In your copy, leave out all pictures and reproduce every entry exactly.

*** Opening The input ***

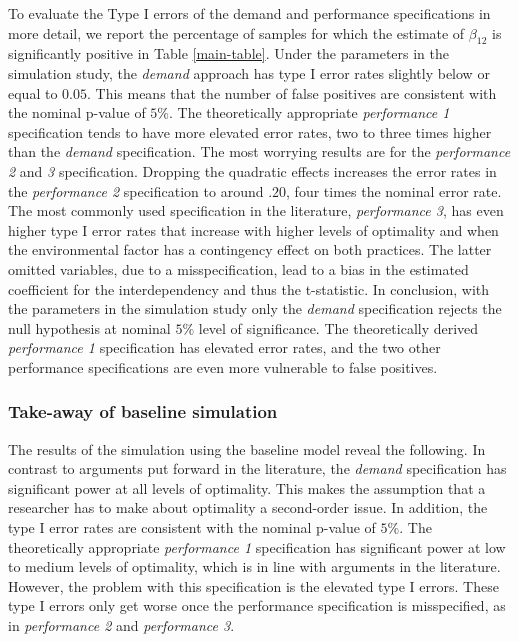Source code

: \documentclass[12pt]{article}
\begin{document}
To evaluate the Type I errors of the demand and performance specifications in more detail, we report the percentage of samples for which the estimate of $\beta_{12}$ is significantly positive in Table \ref{main-table}. Under the parameters in the simulation study, the \emph{demand} approach has type I error rates slightly below or equal to $0.05$. This means that the number of false positives are consistent with the nominal p-value of $5\%$. The theoretically appropriate \emph{performance 1} specification tends to have more elevated error rates, two to three times higher than the \emph{demand} specification. The most worrying results are for the \emph{performance 2} and \emph{3} specification. Dropping the quadratic effects increases the error rates in the \emph{performance 2} specification to around $.20$, four times the nominal error rate. The most commonly used specification in the literature, \emph{performance 3}, has even higher type I error rates that increase with higher levels of optimality and when the environmental factor has a contingency effect on both practices. The latter omitted variables, due to a misspecification, lead to a bias in the estimated coefficient for the interdependency and thus the t-statistic. In conclusion, with the parameters in the simulation study only the \emph{demand} specification rejects the null hypothesis at nominal $5\%$ level of significance. The theoretically derived \emph{performance 1} specification has elevated error rates, and the two other performance specifications are even more vulnerable to false positives.

\subsubsection{Take-away of baseline simulation}\label{Take-away of baseline simulation}
The results of the simulation using the baseline model reveal the following. In contrast to arguments put forward in the literature, the \emph{demand} specification has significant power at all levels of optimality. This makes the assumption that a researcher has to make about optimality a second-order issue. In addition, the type I error rates are consistent with the nominal p-value of $5\%$. The theoretically appropriate \emph{performance 1} specification has significant power at low to medium levels of optimality, which is in line with arguments in the literature. However, the problem with this specification is the elevated type I errors. These type I errors only get worse once the performance specification is misspecified, as in \emph{performance 2} and \emph{performance 3}.
\end{document}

*** Closing The input ***

» **Task solution**
Source code

: \documentclass[12pt]{article}
\begin{document}
To evaluate the Type I errors of the demand and performance specifications in more detail, we report the percentage of samples for which the estimate of $\beta_{12}$ is significantly positive in Table \ref{main-table}. Under the parameters in the simulation study, the \emph{demand} approach has type I error rates slightly below or equal to $0.05$. This means that the number of false positives are consistent with the nominal p-value of $5\%$. The theoretically appropriate \emph{performance 1} specification tends to have more elevated error rates, two to three times higher than the \emph{demand} specification. The most worrying results are for the \emph{performance 2} and \emph{3} specification. Dropping the quadratic effects increases the error rates in the \emph{performance 2} specification to around $.20$, four times the nominal error rate. The most commonly used specification in the literature, \emph{performance 3}, has even higher type I error rates that increase with higher levels of optimality and when the environmental factor has a contingency effect on both practices. The latter omitted variables, due to a misspecification, lead to a bias in the estimated coefficient for the interdependency and thus the t-statistic. In conclusion, with the parameters in the simulation study only the \emph{demand} specification rejects the null hypothesis at nominal $5\%$ level of significance. The theoretically derived \emph{performance 1} specification has elevated error rates, and the two other performance specifications are even more vulnerable to false positives.

\subsubsection{Take-away of baseline simulation}\label{Take-away of baseline simulation}
The results of the simulation using the baseline model reveal the following. In contrast to arguments put forward in the literature, the \emph{demand} specification has significant power at all levels of optimality. This makes the assumption that a researcher has to make about optimality a second-order issue. In addition, the type I error rates are consistent with the nominal p-value of $5\%$. The theoretically appropriate \emph{performance 1} specification has significant power at low to medium levels of optimality, which is in line with arguments in the literature. However, the problem with this specification is the elevated type I errors. These type I errors only get worse once the performance specification is misspecified, as in \emph{performance 2} and \emph{performance 3}.
\end{document}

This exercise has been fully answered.